(Data items)

- - - - -

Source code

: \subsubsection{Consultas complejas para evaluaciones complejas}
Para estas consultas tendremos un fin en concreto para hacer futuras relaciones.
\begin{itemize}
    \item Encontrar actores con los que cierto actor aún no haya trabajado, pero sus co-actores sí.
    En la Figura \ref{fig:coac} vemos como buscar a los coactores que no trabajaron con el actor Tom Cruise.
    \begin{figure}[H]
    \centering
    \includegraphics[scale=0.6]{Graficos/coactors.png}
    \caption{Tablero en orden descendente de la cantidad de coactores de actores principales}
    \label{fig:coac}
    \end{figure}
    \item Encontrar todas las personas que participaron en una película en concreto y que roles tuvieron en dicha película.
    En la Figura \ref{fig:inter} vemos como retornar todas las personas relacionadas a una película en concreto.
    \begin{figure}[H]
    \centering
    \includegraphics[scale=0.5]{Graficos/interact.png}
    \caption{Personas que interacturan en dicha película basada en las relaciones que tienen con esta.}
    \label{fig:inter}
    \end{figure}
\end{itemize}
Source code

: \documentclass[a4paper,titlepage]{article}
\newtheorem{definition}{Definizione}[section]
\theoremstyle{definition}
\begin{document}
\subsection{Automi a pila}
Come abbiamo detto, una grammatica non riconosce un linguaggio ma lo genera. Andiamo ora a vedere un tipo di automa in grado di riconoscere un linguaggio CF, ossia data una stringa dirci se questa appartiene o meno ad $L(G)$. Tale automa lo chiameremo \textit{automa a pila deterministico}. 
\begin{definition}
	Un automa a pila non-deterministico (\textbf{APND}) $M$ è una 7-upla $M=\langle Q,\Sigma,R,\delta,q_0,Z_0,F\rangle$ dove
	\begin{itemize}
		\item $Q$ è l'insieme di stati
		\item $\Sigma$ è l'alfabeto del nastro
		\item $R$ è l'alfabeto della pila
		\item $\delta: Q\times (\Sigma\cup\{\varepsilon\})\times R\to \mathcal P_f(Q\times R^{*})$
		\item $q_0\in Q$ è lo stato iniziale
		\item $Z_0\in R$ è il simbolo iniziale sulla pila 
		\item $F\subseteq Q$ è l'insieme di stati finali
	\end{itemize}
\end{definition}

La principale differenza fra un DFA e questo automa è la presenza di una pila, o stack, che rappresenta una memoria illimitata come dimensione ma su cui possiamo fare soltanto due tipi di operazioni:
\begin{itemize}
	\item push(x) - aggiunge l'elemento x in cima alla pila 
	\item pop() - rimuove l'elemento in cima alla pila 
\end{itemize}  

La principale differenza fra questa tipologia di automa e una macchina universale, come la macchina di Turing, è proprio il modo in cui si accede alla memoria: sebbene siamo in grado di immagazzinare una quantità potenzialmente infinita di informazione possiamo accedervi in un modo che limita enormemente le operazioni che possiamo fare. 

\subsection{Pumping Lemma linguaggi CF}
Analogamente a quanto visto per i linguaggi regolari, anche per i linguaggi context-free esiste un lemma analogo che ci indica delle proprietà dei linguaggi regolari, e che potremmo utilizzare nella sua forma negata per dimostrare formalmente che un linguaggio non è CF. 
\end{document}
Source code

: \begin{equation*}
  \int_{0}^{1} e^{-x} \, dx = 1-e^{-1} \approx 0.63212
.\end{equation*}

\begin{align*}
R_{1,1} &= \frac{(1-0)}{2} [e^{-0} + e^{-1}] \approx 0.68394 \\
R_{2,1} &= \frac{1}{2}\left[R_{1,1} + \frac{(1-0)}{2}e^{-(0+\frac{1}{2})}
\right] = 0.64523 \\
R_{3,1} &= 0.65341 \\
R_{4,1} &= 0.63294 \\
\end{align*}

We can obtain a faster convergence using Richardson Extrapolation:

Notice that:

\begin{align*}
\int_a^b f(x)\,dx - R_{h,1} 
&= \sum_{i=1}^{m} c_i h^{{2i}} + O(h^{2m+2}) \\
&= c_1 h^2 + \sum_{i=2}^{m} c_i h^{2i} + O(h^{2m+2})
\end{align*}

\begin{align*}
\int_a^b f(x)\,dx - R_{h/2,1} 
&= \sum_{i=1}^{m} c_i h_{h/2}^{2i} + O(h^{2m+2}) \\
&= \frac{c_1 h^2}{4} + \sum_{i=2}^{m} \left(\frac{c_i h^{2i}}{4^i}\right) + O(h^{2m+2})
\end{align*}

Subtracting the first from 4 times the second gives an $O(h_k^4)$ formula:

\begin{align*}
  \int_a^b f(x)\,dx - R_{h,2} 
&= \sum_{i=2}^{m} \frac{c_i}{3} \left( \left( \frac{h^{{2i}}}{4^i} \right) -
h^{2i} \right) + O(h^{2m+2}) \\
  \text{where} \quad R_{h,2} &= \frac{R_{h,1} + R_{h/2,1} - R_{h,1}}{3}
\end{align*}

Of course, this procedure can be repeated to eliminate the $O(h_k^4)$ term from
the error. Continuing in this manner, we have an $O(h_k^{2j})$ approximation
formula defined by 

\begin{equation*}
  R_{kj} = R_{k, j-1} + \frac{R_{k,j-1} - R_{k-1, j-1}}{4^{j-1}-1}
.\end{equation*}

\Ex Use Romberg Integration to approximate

- - - - -

» WHAT IS EXPECTED: Nothing but a number should be given: the count of lines above that include the string "right".

» EXERCISE OUTPUT: 4